Updated: Wednesday, 24 Oct 2012, 7:17 PM EDT
Published : Wednesday, 24 Oct 2012, 7:17 PM EDT
EAST HAVEN, Conn. (WTNH) -- The Latin Community of East Haven said the wounds are deep, but for the first time they believe long term changes will happen after the agreement was reached over police abuse and racial profiling.
"I didn't even think the department of justice would accept the submission of our complaint," Angel Fernandez-Chavero, leader of the St. Rose of Lima Church, said.
The complaint was set in motion from the video recording inside Marcia Chacon's store in East Haven in 2009. The recording got Father James Manship arrested, but he and members of the St. Rose of Lima Parish now have these beliefs.
"We can all exercise our rights to life, liberty, and the pursuit of happiness in East Haven," Fernandez-Chavero said.
After a year of negotiating with the Department of Justice, Mayor Joe Maturo agreed to settle with some major changes, reform in everything from training to search and seizures.
"It's practically a police management manual," Fernandez-Chavero said.
Father Manship and the group see this as a small victors. Police Chief Brent Larrabee, not with the department when the allegations were brought to light, sees it differently.
"I see it as an instrument to move forward and heal any wounds that have been done," Chief Larrabee said. " I'm more than willing to put my name and reputation on it that they won't see any type of activity here, if it existed at all."
Now that the Latin American community feels that they've gotten the message across that in their words they'll "never suffer injustice again," will they trust the police moving forward?

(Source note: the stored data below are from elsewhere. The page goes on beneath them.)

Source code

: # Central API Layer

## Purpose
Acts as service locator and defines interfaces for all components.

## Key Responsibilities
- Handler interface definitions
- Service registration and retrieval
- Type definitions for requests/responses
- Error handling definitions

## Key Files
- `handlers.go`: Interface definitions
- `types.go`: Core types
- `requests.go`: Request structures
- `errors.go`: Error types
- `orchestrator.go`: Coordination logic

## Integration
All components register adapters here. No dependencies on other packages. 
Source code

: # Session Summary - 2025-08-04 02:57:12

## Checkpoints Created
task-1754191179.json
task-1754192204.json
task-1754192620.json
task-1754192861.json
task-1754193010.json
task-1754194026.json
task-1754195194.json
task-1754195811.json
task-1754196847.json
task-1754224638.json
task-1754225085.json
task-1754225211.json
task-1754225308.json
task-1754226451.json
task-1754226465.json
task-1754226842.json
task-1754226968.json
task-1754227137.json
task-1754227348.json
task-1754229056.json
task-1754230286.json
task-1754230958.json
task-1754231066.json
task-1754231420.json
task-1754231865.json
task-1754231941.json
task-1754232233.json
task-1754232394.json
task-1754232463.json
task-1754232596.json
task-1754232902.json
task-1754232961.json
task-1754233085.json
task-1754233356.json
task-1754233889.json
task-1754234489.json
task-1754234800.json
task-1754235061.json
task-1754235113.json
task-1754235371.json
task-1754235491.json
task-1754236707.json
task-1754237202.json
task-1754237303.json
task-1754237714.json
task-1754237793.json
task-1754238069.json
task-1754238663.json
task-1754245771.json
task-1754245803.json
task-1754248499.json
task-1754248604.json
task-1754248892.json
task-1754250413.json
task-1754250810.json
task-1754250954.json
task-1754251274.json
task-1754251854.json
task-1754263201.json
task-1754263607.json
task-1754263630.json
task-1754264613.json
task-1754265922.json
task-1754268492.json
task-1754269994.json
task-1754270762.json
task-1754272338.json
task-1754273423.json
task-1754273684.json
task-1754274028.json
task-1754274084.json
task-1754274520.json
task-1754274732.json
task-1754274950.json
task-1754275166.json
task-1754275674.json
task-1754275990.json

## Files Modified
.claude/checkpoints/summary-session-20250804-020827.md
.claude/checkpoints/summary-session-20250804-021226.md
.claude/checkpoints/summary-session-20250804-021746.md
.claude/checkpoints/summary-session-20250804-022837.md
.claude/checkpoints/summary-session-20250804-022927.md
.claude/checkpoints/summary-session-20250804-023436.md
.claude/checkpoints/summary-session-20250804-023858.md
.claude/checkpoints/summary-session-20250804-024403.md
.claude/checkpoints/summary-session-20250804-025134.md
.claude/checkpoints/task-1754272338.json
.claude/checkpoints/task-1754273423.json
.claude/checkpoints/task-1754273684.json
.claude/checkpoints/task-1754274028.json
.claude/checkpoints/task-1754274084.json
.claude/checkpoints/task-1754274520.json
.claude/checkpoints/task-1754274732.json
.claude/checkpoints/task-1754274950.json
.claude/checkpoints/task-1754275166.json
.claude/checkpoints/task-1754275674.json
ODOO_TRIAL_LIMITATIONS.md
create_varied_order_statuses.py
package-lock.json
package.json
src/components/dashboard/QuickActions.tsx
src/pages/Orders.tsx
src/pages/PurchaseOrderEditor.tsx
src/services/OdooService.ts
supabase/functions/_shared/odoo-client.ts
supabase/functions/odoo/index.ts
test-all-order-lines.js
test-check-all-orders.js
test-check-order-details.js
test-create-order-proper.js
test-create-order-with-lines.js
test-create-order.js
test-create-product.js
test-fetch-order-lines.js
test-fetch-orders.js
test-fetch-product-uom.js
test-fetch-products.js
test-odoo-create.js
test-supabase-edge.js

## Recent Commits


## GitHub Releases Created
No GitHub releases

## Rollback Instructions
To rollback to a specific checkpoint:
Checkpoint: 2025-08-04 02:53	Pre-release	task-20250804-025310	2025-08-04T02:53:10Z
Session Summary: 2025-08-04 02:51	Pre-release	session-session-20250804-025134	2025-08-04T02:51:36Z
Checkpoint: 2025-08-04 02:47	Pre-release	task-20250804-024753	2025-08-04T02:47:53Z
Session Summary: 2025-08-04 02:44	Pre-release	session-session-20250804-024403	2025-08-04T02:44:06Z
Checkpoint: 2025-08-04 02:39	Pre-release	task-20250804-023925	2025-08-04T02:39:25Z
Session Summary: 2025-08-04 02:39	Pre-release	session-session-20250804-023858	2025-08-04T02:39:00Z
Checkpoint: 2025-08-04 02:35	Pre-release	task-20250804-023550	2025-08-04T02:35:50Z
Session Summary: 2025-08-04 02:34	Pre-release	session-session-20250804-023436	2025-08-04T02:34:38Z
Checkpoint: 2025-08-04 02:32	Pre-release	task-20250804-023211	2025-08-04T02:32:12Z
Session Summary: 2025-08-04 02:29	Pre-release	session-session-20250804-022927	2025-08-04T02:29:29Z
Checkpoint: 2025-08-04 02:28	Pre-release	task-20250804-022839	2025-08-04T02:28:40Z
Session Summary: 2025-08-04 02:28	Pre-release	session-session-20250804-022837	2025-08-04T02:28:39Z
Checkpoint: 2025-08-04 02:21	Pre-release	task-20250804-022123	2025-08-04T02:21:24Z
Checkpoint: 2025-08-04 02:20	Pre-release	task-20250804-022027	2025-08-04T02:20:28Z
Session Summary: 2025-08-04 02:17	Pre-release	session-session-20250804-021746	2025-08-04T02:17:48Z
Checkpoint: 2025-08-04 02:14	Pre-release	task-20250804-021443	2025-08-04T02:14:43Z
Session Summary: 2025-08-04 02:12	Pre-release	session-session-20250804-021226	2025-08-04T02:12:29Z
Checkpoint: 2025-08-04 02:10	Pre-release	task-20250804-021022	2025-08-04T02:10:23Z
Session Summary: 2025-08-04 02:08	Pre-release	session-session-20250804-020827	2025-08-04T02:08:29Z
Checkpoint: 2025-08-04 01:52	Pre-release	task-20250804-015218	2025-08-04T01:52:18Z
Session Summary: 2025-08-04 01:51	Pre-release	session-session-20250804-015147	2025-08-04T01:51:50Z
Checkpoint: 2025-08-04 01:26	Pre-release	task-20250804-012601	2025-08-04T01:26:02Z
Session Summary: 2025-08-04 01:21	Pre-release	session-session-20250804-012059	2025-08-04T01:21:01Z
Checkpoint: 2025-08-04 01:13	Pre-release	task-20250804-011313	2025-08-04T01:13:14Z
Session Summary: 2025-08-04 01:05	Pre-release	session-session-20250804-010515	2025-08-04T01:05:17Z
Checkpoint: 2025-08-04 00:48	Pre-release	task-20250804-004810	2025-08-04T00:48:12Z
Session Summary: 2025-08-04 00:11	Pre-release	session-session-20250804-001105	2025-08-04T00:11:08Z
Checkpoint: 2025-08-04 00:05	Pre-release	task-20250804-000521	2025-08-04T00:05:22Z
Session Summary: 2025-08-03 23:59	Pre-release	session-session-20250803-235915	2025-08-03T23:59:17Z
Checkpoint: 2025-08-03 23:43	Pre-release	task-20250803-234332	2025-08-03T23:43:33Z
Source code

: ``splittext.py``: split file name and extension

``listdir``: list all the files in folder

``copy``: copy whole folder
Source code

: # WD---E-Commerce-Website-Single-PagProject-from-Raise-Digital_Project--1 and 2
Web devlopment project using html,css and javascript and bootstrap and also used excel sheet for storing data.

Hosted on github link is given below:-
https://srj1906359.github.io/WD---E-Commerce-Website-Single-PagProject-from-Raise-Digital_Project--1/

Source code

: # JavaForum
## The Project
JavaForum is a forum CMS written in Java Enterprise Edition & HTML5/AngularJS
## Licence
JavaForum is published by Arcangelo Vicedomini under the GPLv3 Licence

Chacon said she wants a relationship with them because there are other problems in the community, but it will take time to build after losing the trust.
"They have to earn our trust, but the community, like any community would like to work with it's police department, there's no question," Fernandez said.
The group says their happy with the chief's recent hires including Officer Carlos Ramon, who speaks Spanish and has over 20 years experience in law enforcement.
"I think it's going to be better," Chacon said.
News 8 asked if she is still upset, and she said, "Yes. Uh huh."